Дочь бедных, но благородных родителей, украсившая себя мелкими сырцовыми буклями, бросила на вдовца-помещика взгляд чувствительный и потом, закатив, по своему обыкновению, глаза под лоб, отвечала несколько нараспев и в нос:
– Благодарю вас, слава богу.
– Мы всё с Анеточкой хозяйством занимаемся, – заметила Прасковья Павловна. – Она, это можно смело сказать, отличнейшая хозяйка. (Прасковья Павловна вздохнула.) Ну, Андрей Петрович, как я была обрадована приездом моих милых деточек – и сказать не могу…

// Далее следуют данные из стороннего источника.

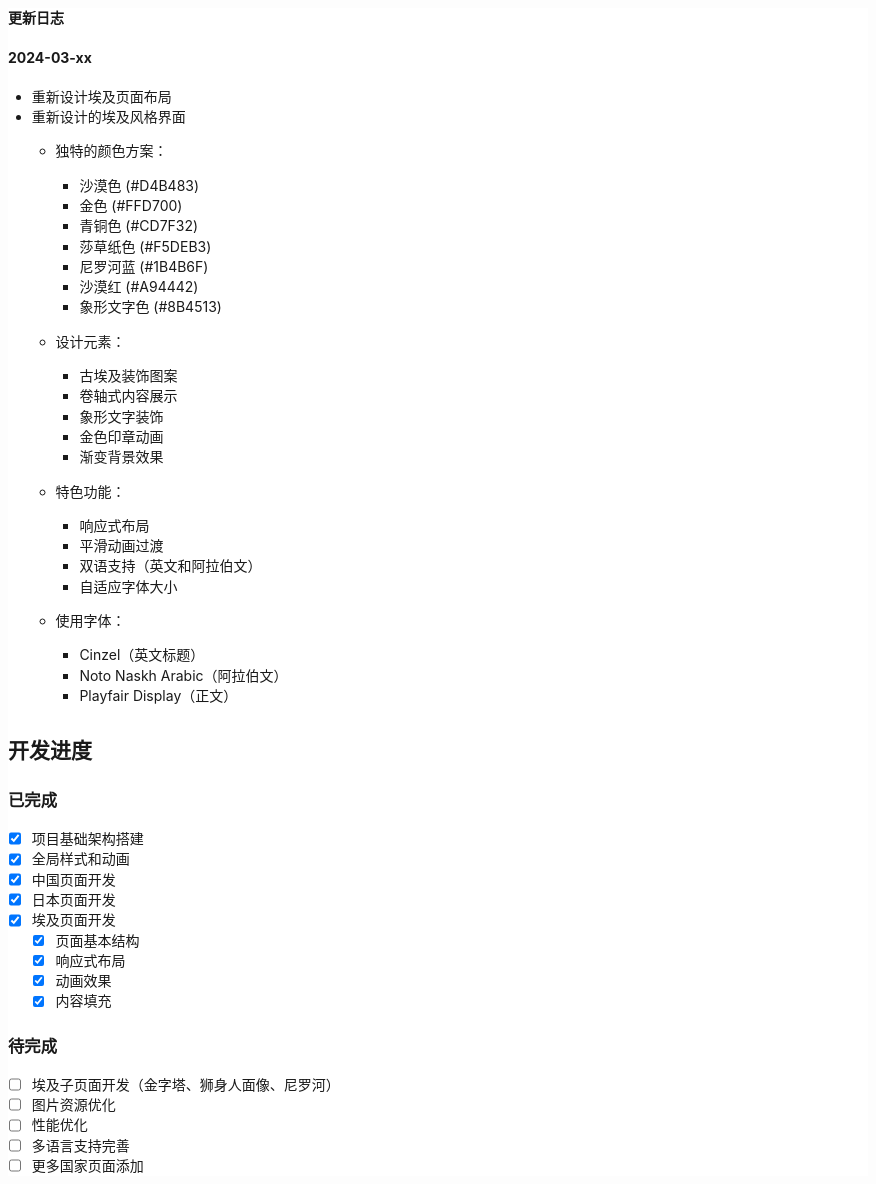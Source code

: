 #### 更新日志
#### 2024-03-xx
- 重新设计埃及页面布局
- 重新设计的埃及风格界面
  - 独特的颜色方案：
    - 沙漠色 (#D4B483)
    - 金色 (#FFD700)
    - 青铜色 (#CD7F32)
    - 莎草纸色 (#F5DEB3)
    - 尼罗河蓝 (#1B4B6F)
    - 沙漠红 (#A94442)
    - 象形文字色 (#8B4513)
  
  - 设计元素：
    - 古埃及装饰图案
    - 卷轴式内容展示
    - 象形文字装饰
    - 金色印章动画
    - 渐变背景效果
    
  - 特色功能：
    - 响应式布局
    - 平滑动画过渡
    - 双语支持（英文和阿拉伯文）
    - 自适应字体大小
    
  - 使用字体：
    - Cinzel（英文标题）
    - Noto Naskh Arabic（阿拉伯文）
    - Playfair Display（正文）

## 开发进度

### 已完成
- [x] 项目基础架构搭建
- [x] 全局样式和动画
- [x] 中国页面开发
- [x] 日本页面开发
- [x] 埃及页面开发
  - [x] 页面基本结构
  - [x] 响应式布局
  - [x] 动画效果
  - [x] 内容填充

### 待完成
- [ ] 埃及子页面开发（金字塔、狮身人面像、尼罗河）
- [ ] 图片资源优化
- [ ] 性能优化
- [ ] 多语言支持完善
- [ ] 更多国家页面添加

– Поздравляю вас, поздравляю, – перебил Андрей Петрович, – я с почтеинейшим-то (помещик ткнул пальцем на Петра Александрыча) имел уже удовольствие познакомиться. А где же ваша хозяюшка-то, Петр Александрыч? познакомьте меня, милостивый государь, с нею.
– Она у себя в комнате, – сказала Прасковья Павловна, – верно, сейчас к нам выйдет… Теперь я, Андрей Петрович, самая счастливейшая женщина в мире. Невестка моя Оленька – милая, скромная; внучек мой – настоящий херувимчик… Теперь мне остается только благодарить бога, порадоваться на ихнее счастие и потом умереть спокойно. Я уверена, что они не оставят мою сиротку… (Прасковья Павловна указала на дочь бедных, но благородных родителей.)
– Умирать! Зачем же умирать, матушка? Это вы говорите вздор.
Помещик потер ладонью желудок.
– А что, который-то час?.. Как будто эдак время и травничку выпить.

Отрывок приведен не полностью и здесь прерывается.